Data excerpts
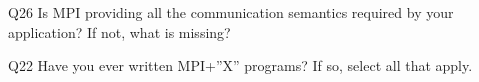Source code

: \begin{description}%
\item{Q26} Is MPI providing all the communication semantics required by your application? If not, what is missing?%
\item{Q22} Have you ever written MPI+”X” programs? If so, select all that apply.%
\end{description}%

» **WORK INSTRUCTIONS**:
Please determine the number of lines in the records above that include the string "item", and answer with that number only.

» **EXERCISE SOLUTION**:
2